Berry – Amcor Proposed Merger

Frequently Asked Questions for Summit #2 Participants

 

This FAQ is for attendees of the Integration Summit Planning Meeting #2 only. Please do not distribute it to others, but feel free to use it as a reference to share verbal updates with your teams. In addition, we will be distributing an all-employee FAQ in the coming days.

 

Q1: What has been happening since the combination between Amcor and Berry was announced?

 

·Late last year, we announced the agreement for Berry and Amcor to combine, creating a global leader in flexibles, containers and closures for consumer and healthcare customers with expanded innovation capabilities and scale.
·Since then, the team has been working on the plan for the integration and how we will work effectively to ensure a successful start as a unified company post-closing. We have also been working to achieve important milestones in the integration planning process.

 

Q2: What happened at this month’s integration summit in Atlanta?

 

·As you know, the integration team met for a second time last week to address specific needs for a successful Day 1 – Day 100.
·Many new faces joined as part of our regional or global workstreams and it was a great opportunity for key leaders from both organizations to meet and get to know each other.
·Key areas addressed at the summit included interdependencies, integration of the regional workstreams, value capture ideation surrounding key synergies, and a collaboration roadmap for a successful integration.

 

Q3: What are the next steps in the planning process?

 

·Planning for the proposed merger is being led by the Integration Management Office (IMO). The IMO is comprised of a balanced number of employees from both Berry and Amcor, and the group is tackling the critical needs for a smooth transition for our employees and all our combined stakeholders.

 

 

 

 

·The integration planning teams have made progress across several functional workstreams to ensure we will deliver a successful start as a unified company post-closing and can quickly commence our integration execution.
·We have also made progress with our regulatory reviews and filed a definitive joint proxy statement/prospectus on January 23, 2025. Today, February 25, 2025, shareholders of Amcor and Berry will each vote on the proposed combination.
·Securing approval from both shareholder groups is an important step toward closing.

 

Q4: Is there a planned date for the merger?

 

·Combinations of this scale typically take anywhere from several months to a year or more to close. We still anticipate closing on the transaction in the middle of calendar year 2025, and integration planning is based on this assumption.
·During this period, the IMO will continue to work diligently to ensure we are well-prepared for Day 1 of the combined entity.
·Until the combination closes, Amcor and Berry will continue to operate as separate, independent companies.

 

Q5: Why is it being called a merger or combination and not an acquisition?

 

·Bringing our highly complementary businesses together presents an opportunity to accelerate the possible in ways neither company could do on its own.
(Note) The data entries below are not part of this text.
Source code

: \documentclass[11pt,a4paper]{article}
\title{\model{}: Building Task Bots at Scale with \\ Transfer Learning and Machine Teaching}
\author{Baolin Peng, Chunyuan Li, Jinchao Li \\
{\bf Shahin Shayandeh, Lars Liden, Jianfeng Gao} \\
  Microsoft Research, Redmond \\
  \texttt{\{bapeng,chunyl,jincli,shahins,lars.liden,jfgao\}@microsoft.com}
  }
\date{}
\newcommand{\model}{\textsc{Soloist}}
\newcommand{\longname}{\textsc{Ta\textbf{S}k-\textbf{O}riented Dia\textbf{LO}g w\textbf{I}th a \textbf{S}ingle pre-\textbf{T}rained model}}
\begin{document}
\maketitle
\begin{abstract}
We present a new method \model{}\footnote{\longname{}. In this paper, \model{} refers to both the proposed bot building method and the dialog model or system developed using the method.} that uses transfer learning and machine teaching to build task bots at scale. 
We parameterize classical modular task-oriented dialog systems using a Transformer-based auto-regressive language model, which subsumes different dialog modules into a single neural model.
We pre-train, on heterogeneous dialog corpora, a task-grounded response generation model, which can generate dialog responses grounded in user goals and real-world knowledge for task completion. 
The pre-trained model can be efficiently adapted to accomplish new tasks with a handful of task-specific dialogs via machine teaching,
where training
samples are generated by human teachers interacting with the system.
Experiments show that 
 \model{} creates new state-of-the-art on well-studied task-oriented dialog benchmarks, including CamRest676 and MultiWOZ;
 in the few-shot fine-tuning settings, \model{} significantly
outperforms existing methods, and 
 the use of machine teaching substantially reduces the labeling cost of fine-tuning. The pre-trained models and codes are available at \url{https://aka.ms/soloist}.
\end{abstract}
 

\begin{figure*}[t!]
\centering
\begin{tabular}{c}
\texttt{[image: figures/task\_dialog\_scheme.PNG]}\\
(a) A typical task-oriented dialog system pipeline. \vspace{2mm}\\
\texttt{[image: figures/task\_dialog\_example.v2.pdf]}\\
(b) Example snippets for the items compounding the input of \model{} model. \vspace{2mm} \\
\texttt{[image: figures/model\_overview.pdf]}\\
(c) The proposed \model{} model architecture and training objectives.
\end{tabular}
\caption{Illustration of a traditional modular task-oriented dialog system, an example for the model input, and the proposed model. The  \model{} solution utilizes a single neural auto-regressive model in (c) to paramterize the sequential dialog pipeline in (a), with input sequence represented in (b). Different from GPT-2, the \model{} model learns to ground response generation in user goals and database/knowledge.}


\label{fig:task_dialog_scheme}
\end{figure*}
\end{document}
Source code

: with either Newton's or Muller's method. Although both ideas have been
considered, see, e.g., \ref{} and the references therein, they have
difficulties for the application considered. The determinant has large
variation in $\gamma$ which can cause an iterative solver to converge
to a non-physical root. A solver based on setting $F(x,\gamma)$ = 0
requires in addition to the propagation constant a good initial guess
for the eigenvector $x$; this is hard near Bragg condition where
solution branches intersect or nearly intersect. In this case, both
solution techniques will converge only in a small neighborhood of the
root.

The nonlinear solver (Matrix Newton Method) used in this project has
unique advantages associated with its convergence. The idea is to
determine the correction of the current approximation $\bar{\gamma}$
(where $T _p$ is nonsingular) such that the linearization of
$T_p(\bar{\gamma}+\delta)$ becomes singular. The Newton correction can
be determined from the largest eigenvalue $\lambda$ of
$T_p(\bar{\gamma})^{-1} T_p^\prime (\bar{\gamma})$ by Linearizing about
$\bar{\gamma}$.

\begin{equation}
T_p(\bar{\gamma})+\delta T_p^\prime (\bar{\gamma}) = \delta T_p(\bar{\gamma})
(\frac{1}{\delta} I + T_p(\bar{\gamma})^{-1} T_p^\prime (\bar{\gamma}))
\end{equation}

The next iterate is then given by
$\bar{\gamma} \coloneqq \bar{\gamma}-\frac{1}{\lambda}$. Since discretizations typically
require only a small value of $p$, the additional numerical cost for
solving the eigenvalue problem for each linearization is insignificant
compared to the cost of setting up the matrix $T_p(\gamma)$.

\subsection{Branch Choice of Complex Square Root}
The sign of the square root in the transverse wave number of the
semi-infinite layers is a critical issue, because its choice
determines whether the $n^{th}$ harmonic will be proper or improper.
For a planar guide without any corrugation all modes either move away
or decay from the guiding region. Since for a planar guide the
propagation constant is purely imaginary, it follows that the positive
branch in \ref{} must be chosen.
The integration planning process has been focusing on transformational opportunities for the new Amcor, taking the best of both organizations as a basis. Calling it a merger or combination acknowledges the strength of this unique union.

 

Q6: When will the new organizational structure and leadership decisions be made?

 

·Part of the proposed merger planning process is developing an initial organizational structure and identifying the appropriate leadership roles required for the combined entity. Though specific individuals have not yet been identified for these roles, we plan to share more specific details with you in the coming months.

 

Q7: Will the combined entity have a new brand and/or Mission, Vision, Values or will it be the current Amcor brand?

 

·Both Berry and Amcor have similar business models and aligned philosophies focused on safety, customer centricity, talent and employee experience, innovation, and functional excellence. We also both have a clear focus on driving high performance cultures and making a meaningful difference in driving sustainability and circularity through the value chain, in partnership with our stakeholders.

 

 

 

 

·Our goal is to build on these similarities and grow even stronger as a combined entity post-closing. Addressing the new Amcor’s purpose, values and behaviors is a critical component being tackled by the IMO Culture Workstream.
·The new company will be called Amcor and will retain Amcor’s current logo.

 

Q8: What is happening for Day 1? What should I do?

 

·As part of the integration planning process, several activities, resources and materials are being planned to help teams engage on Day 1 and beyond. Employees will receive guidance and materials on Day 1 to help ensure a smooth kick-off to our integration execution.
·All colleagues will be encouraged to engage with one another and celebrate on Day 1. More instructions will be sent closer to the date.
·Until then, colleagues are encouraged to stay focused on their daily work and to keep themselves and others safe.

 

Q9: I’m a manager. What should I tell my teams on Day 1?

 

·It’s very important that leaders communicate a consistent, cohesive message to their teams. Leaders will receive toolkits to help answer questions and guide conversations with their teams.

 

Q10: What do I do if a reporter asks me about the combination?

 

·If you receive any inquiries from the media, please do not respond. All media inquiries should be forwarded to mediarelations@berryglobal.com.

 

Q11: What can I share on my social media about the combination?

 

·Posts from Berry’s corporate social media accounts can be reshared by Berry employees.
·Employees should otherwise not post about the combination and should not reshare posts from Amcor.
·Any post from you may be interpreted as a comment from the company and could have legal consequences for the company and you.

 

Q12: When will Amcor and Berry employees meet? Can I reach out to them?

 

·Until the transaction is completed, which we are targeting in the middle of calendar year 2025, subject to customary closing conditions, Amcor and Berry will continue to operate as separate, independent companies.
·During this period, it’s important that you do not engage with employees from the other company unless you are formally asked to do so by Berry and are authorized by our Legal team. Doing so otherwise could have legal consequences for the company and you.

 

 

 

 

·We are excited to create opportunities for our teams to get to know each other after the combination is closed.

 

Q13: Are there limits to what I can share with people who weren’t at the summit and who aren’t involved in the integration planning process?

 

·While engaging our teams is critical to delivering on the base business and getting us to close, it’s important that we follow the communication dos and don’ts with regards to confidentiality, especially around value capture ideation.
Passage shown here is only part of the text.